##### Study material #####

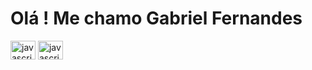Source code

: # Olá ! Me chamo Gabriel Fernandes

<img align="center" alt="javascript" height="30" width="40" src="https://cdn.jsdelivr.net/gh/devicons/devicon/icons/html5/html5-original.svg" />
<img align="center" alt="javascript" height="30" width="40" src="https://cdn.jsdelivr.net/gh/devicons/devicon/icons/css3/css3-original.svg" />
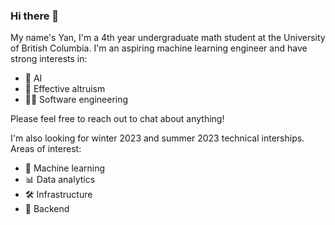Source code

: ### Hi there 👋

My name's Yan, I'm a 4th year undergraduate math student at the University of British Columbia. I'm an aspiring machine learning engineer and have strong interests in:

- 🧠 AI
- 🧭 Effective altruism
- 👨‍💻 Software engineering

Please feel free to reach out to chat about anything!

I'm also looking for winter 2023 and summer 2023 technical interships. Areas of interest:

- 🤖 Machine learning
- 📊 Data analytics
- 🛠 Infrastructure
- 💾 Backend
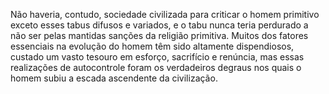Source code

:﻿Não haveria, contudo, sociedade civilizada para criticar o homem primitivo exceto esses tabus  difusos e variados, e o tabu nunca teria perdurado a não ser pelas mantidas sanções da religião primitiva. Muitos dos fatores essenciais na evolução do homem têm sido altamente dispendiosos, custado um vasto tesouro em esforço, sacrifício e renúncia, mas essas realizações de autocontrole foram os verdadeiros degraus nos quais o homem subiu a escada ascendente da civilização.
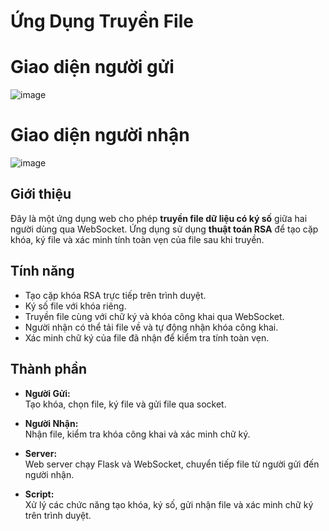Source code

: # Ứng Dụng Truyền File
# Giao diện người gửi
![image](https://github.com/user-attachments/assets/39e1a521-6a1d-4647-b2e6-5306fc3d347b)
# Giao diện người nhận
![image](https://github.com/user-attachments/assets/568587f5-e83a-4b8b-b676-7a91a633127d)

## Giới thiệu
Đây là một ứng dụng web cho phép **truyền file dữ liệu có ký số** giữa hai người dùng qua WebSocket. Ứng dụng sử dụng **thuật toán RSA** để tạo cặp khóa, ký file và xác minh tính toàn vẹn của file sau khi truyền.

## Tính năng
- Tạo cặp khóa RSA trực tiếp trên trình duyệt.
- Ký số file với khóa riêng.
- Truyền file cùng với chữ ký và khóa công khai qua WebSocket.
- Người nhận có thể tải file về và tự động nhận khóa công khai.
- Xác minh chữ ký của file đã nhận để kiểm tra tính toàn vẹn.

## Thành phần
- **Người Gửi:**  
  Tạo khóa, chọn file, ký file và gửi file qua socket.
  
- **Người Nhận:**  
  Nhận file, kiểm tra khóa công khai và xác minh chữ ký.

- **Server:**  
  Web server chạy Flask và WebSocket, chuyển tiếp file từ người gửi đến người nhận.

- **Script:**  
  Xử lý các chức năng tạo khóa, ký số, gửi nhận file và xác minh chữ ký trên trình duyệt.

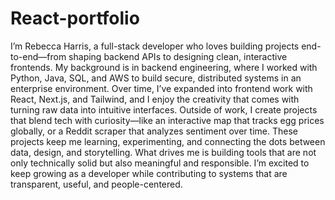 # React-portfolio

I’m Rebecca Harris, a full-stack developer who loves building projects end-to-end—from shaping backend APIs to designing clean, interactive frontends. My background is in backend engineering, where I worked with Python, Java, SQL, and AWS to build secure, distributed systems in an enterprise environment. Over time, I’ve expanded into frontend work with React, Next.js, and Tailwind, and I enjoy the creativity that comes with turning raw data into intuitive interfaces.
Outside of work, I create projects that blend tech with curiosity—like an interactive map that tracks egg prices globally, or a Reddit scraper that analyzes sentiment over time. These projects keep me learning, experimenting, and connecting the dots between data, design, and storytelling.
What drives me is building tools that are not only technically solid but also meaningful and responsible. I’m excited to keep growing as a developer while contributing to systems that are transparent, useful, and people-centered.

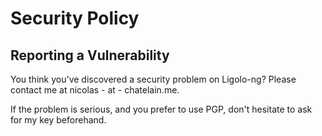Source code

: # Security Policy

## Reporting a Vulnerability

You think you've discovered a security problem on Ligolo-ng? Please contact me at nicolas - at - chatelain.me.

If the problem is serious, and you prefer to use PGP, don't hesitate to ask for my key beforehand.
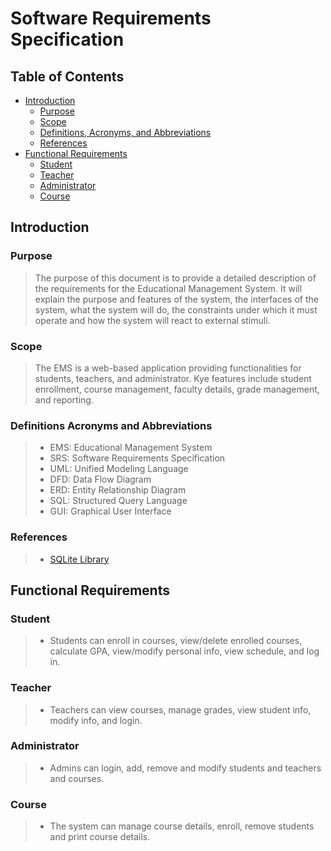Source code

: # Software Requirements Specification

## Table of Contents
- [Introduction](#introduction)
  - [Purpose](#purpose)
  - [Scope](#scope)
  - [Definitions, Acronyms, and Abbreviations](#definitions-acronyms-and-abbreviations)
  - [References](#references)
- [Functional Requirements](#functional-requirements)
  - [Student](#student)
  - [Teacher](#teacher)
  - [Administrator](#administrator)
  - [Course](#course)

## Introduction
### Purpose
> The purpose of this document is to provide a detailed description of the requirements for the Educational Management System. It will explain the purpose and features of the system, the interfaces of the system, what the system will do, the constraints under which it must operate and how the system will react to external stimuli.

### Scope
> The EMS is a web-based application providing functionalities for students, teachers, and administrator. Kye features include student enrollment, course management, faculty details, grade management, and reporting.

### Definitions Acronyms and Abbreviations
> - EMS: Educational Management System
> - SRS: Software Requirements Specification
> - UML: Unified Modeling Language
> - DFD: Data Flow Diagram
> - ERD: Entity Relationship Diagram
> - SQL: Structured Query Language
> - GUI: Graphical User Interface

### References
> - [SQLite Library](https://github.com/SRombauts/SQLiteCpp)


## Functional Requirements
### Student
> - Students can enroll in courses, view/delete enrolled courses, calculate GPA, view/modify personal info, view schedule, and log in.

### Teacher
> - Teachers can view courses, manage grades, view student info, modify info, and login.

### Administrator
> - Admins can login, add, remove and modify students and teachers and courses.

### Course
> - The system can manage course details, enroll, remove students and print course details.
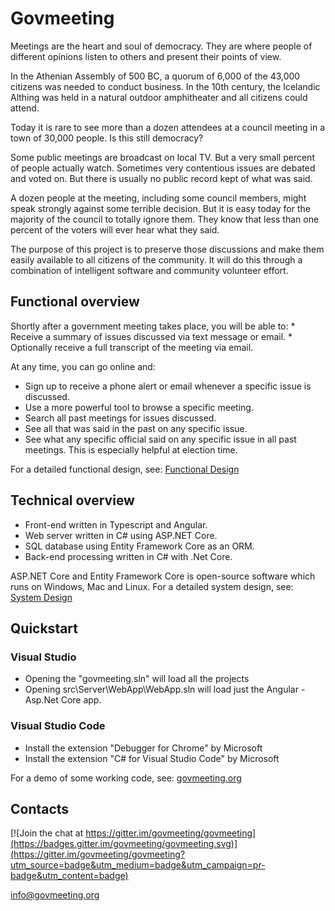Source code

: # Govmeeting

Meetings are the heart and soul of democracy. They are where people of different opinions listen to others and present their points of view.

In the Athenian Assembly of 500 BC, a quorum of 6,000 of the 43,000 citizens was needed to conduct business. In the 10th century, the Icelandic Althing was held in a natural outdoor amphitheater and all citizens could attend.

Today it is rare to see more than a dozen attendees at a council meeting in a town of 30,000 people. Is this still democracy?

Some public meetings are broadcast on local TV.  But a very small percent of people actually watch. Sometimes very contentious issues are debated and voted on. But there is usually no public record kept of what was said.

A dozen people at the meeting, including some council members, might speak strongly against some terrible decision. But it is easy today for the majority of the council to totally ignore them. They know that less than one percent of the voters will ever hear what they said.

The purpose of this project is to preserve those discussions and make them easily available to all citizens of the community. It will do this through a combination of intelligent software and community volunteer effort.


## Functional overview

<p>Shortly after a government meeting takes place, you will be able to:
* Receive a summary of issues discussed via text message or email.
* Optionally receive a full transcript of the meeting via email.

At any time, you can go online and:
* Sign up to receive a phone alert or email whenever a specific issue is discussed.
* Use a more powerful tool to browse a specific meeting.</li>
* Search all past meetings for issues discussed.</li>
* See all that was said in the past on any specific issue.</li>
* See what any specific official said on any specific issue in all past meetings. This is especially helpful at election time.

For a detailed functional design, see: [Functional Design](https://github.com/govmeeting/govmeeting/wiki/functional-design)

## Technical overview

* Front-end written in Typescript and Angular.
* Web server written in C# using ASP.NET Core.
* SQL database using Entity Framework Core as an ORM.
* Back-end processing written in C# with .Net Core.



ASP.NET Core and Entity Framework Core is open-source software which runs on Windows, Mac and Linux.
For a detailed system design, see: [System Design](https://github.com/govmeeting/govmeeting/wiki/system-design)

## Quickstart

### Visual Studio
  * Opening the "govmeeting.sln" will load all the projects
  * Opening src\Server\WebApp\WebApp.sln will load just the Angular - Asp.Net Core app.

### Visual Studio Code

* Install the extension "Debugger for Chrome" by Microsoft
* Install the extension "C# for Visual Studio Code" by Microsoft






For a demo of some working code, see:  [govmeeting.org](http://govmeeting.org)



## Contacts
[![Join the chat at https://gitter.im/govmeeting/govmeeting](https://badges.gitter.im/govmeeting/govmeeting.svg)](https://gitter.im/govmeeting/govmeeting?utm_source=badge&utm_medium=badge&utm_campaign=pr-badge&utm_content=badge)

<info@govmeeting.org>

#####

Work instructions →
Where a picture appears in the data, omit it; restate the rest word for word.

Task result →
Source code

: # Olá ! Me chamo Gabriel Fernandes

<img align="center" alt="javascript" height="30" width="40" src="https://cdn.jsdelivr.net/gh/devicons/devicon/icons/html5/html5-original.svg" />
<img align="center" alt="javascript" height="30" width="40" src="https://cdn.jsdelivr.net/gh/devicons/devicon/icons/css3/css3-original.svg" />
Source code

: ### Hi there 👋

My name's Yan, I'm a 4th year undergraduate math student at the University of British Columbia. I'm an aspiring machine learning engineer and have strong interests in:

- 🧠 AI
- 🧭 Effective altruism
- 👨‍💻 Software engineering

Please feel free to reach out to chat about anything!

I'm also looking for winter 2023 and summer 2023 technical interships. Areas of interest:

- 🤖 Machine learning
- 📊 Data analytics
- 🛠 Infrastructure
- 💾 Backend
Source code

:﻿Não haveria, contudo, sociedade civilizada para criticar o homem primitivo exceto esses tabus  difusos e variados, e o tabu nunca teria perdurado a não ser pelas mantidas sanções da religião primitiva. Muitos dos fatores essenciais na evolução do homem têm sido altamente dispendiosos, custado um vasto tesouro em esforço, sacrifício e renúncia, mas essas realizações de autocontrole foram os verdadeiros degraus nos quais o homem subiu a escada ascendente da civilização.
Source code

: # Ứng Dụng Truyền File
# Giao diện người gửi
![image](https://github.com/user-attachments/assets/39e1a521-6a1d-4647-b2e6-5306fc3d347b)
# Giao diện người nhận
![image](https://github.com/user-attachments/assets/568587f5-e83a-4b8b-b676-7a91a633127d)

## Giới thiệu
Đây là một ứng dụng web cho phép **truyền file dữ liệu có ký số** giữa hai người dùng qua WebSocket. Ứng dụng sử dụng **thuật toán RSA** để tạo cặp khóa, ký file và xác minh tính toàn vẹn của file sau khi truyền.

## Tính năng
- Tạo cặp khóa RSA trực tiếp trên trình duyệt.
- Ký số file với khóa riêng.
- Truyền file cùng với chữ ký và khóa công khai qua WebSocket.
- Người nhận có thể tải file về và tự động nhận khóa công khai.
- Xác minh chữ ký của file đã nhận để kiểm tra tính toàn vẹn.

## Thành phần
- **Người Gửi:**  
  Tạo khóa, chọn file, ký file và gửi file qua socket.
  
- **Người Nhận:**  
  Nhận file, kiểm tra khóa công khai và xác minh chữ ký.

- **Server:**  
  Web server chạy Flask và WebSocket, chuyển tiếp file từ người gửi đến người nhận.

- **Script:**  
  Xử lý các chức năng tạo khóa, ký số, gửi nhận file và xác minh chữ ký trên trình duyệt.

 # React-portfolio

I’m Rebecca Harris, a full-stack developer who loves building projects end-to-end—from shaping backend APIs to designing clean, interactive frontends. My background is in backend engineering, where I worked with Python, Java, SQL, and AWS to build secure, distributed systems in an enterprise environment. Over time, I’ve expanded into frontend work with React, Next.js, and Tailwind, and I enjoy the creativity that comes with turning raw data into intuitive interfaces.
Outside of work, I create projects that blend tech with curiosity—like an interactive map that tracks egg prices globally, or a Reddit scraper that analyzes sentiment over time. These projects keep me learning, experimenting, and connecting the dots between data, design, and storytelling.
What drives me is building tools that are not only technically solid but also meaningful and responsible. I’m excited to keep growing as a developer while contributing to systems that are transparent, useful, and people-centered.

Source code

: # Security Policy

## Reporting a Vulnerability

You think you've discovered a security problem on Ligolo-ng? Please contact me at nicolas - at - chatelain.me.

If the problem is serious, and you prefer to use PGP, don't hesitate to ask for my key beforehand.
Source code

: # Software Requirements Specification

## Table of Contents
- [Introduction](#introduction)
  - [Purpose](#purpose)
  - [Scope](#scope)
  - [Definitions, Acronyms, and Abbreviations](#definitions-acronyms-and-abbreviations)
  - [References](#references)
- [Functional Requirements](#functional-requirements)
  - [Student](#student)
  - [Teacher](#teacher)
  - [Administrator](#administrator)
  - [Course](#course)

## Introduction
### Purpose
> The purpose of this document is to provide a detailed description of the requirements for the Educational Management System. It will explain the purpose and features of the system, the interfaces of the system, what the system will do, the constraints under which it must operate and how the system will react to external stimuli.

### Scope
> The EMS is a web-based application providing functionalities for students, teachers, and administrator. Kye features include student enrollment, course management, faculty details, grade management, and reporting.

### Definitions Acronyms and Abbreviations
> - EMS: Educational Management System
> - SRS: Software Requirements Specification
> - UML: Unified Modeling Language
> - DFD: Data Flow Diagram
> - ERD: Entity Relationship Diagram
> - SQL: Structured Query Language
> - GUI: Graphical User Interface

### References
> - [SQLite Library](https://github.com/SRombauts/SQLiteCpp)


## Functional Requirements
### Student
> - Students can enroll in courses, view/delete enrolled courses, calculate GPA, view/modify personal info, view schedule, and log in.

### Teacher
> - Teachers can view courses, manage grades, view student info, modify info, and login.

### Administrator
> - Admins can login, add, remove and modify students and teachers and courses.

### Course
> - The system can manage course details, enroll, remove students and print course details.
Source code

: # Govmeeting

Meetings are the heart and soul of democracy. They are where people of different opinions listen to others and present their points of view.

In the Athenian Assembly of 500 BC, a quorum of 6,000 of the 43,000 citizens was needed to conduct business. In the 10th century, the Icelandic Althing was held in a natural outdoor amphitheater and all citizens could attend.

Today it is rare to see more than a dozen attendees at a council meeting in a town of 30,000 people. Is this still democracy?

Some public meetings are broadcast on local TV.  But a very small percent of people actually watch. Sometimes very contentious issues are debated and voted on. But there is usually no public record kept of what was said.

A dozen people at the meeting, including some council members, might speak strongly against some terrible decision. But it is easy today for the majority of the council to totally ignore them. They know that less than one percent of the voters will ever hear what they said.

The purpose of this project is to preserve those discussions and make them easily available to all citizens of the community. It will do this through a combination of intelligent software and community volunteer effort.


## Functional overview

<p>Shortly after a government meeting takes place, you will be able to:
* Receive a summary of issues discussed via text message or email.
* Optionally receive a full transcript of the meeting via email.

At any time, you can go online and:
* Sign up to receive a phone alert or email whenever a specific issue is discussed.
* Use a more powerful tool to browse a specific meeting.</li>
* Search all past meetings for issues discussed.</li>
* See all that was said in the past on any specific issue.</li>
* See what any specific official said on any specific issue in all past meetings. This is especially helpful at election time.

For a detailed functional design, see: [Functional Design](https://github.com/govmeeting/govmeeting/wiki/functional-design)

## Technical overview

* Front-end written in Typescript and Angular.
* Web server written in C# using ASP.NET Core.
* SQL database using Entity Framework Core as an ORM.
* Back-end processing written in C# with .Net Core.



ASP.NET Core and Entity Framework Core is open-source software which runs on Windows, Mac and Linux.
For a detailed system design, see: [System Design](https://github.com/govmeeting/govmeeting/wiki/system-design)

## Quickstart

### Visual Studio
  * Opening the "govmeeting.sln" will load all the projects
  * Opening src\Server\WebApp\WebApp.sln will load just the Angular - Asp.Net Core app.

### Visual Studio Code

* Install the extension "Debugger for Chrome" by Microsoft
* Install the extension "C# for Visual Studio Code" by Microsoft






For a demo of some working code, see:  [govmeeting.org](http://govmeeting.org)



## Contacts
[![Join the chat at https://gitter.im/govmeeting/govmeeting](https://badges.gitter.im/govmeeting/govmeeting.svg)](https://gitter.im/govmeeting/govmeeting?utm_source=badge&utm_medium=badge&utm_campaign=pr-badge&utm_content=badge)

<info@govmeeting.org>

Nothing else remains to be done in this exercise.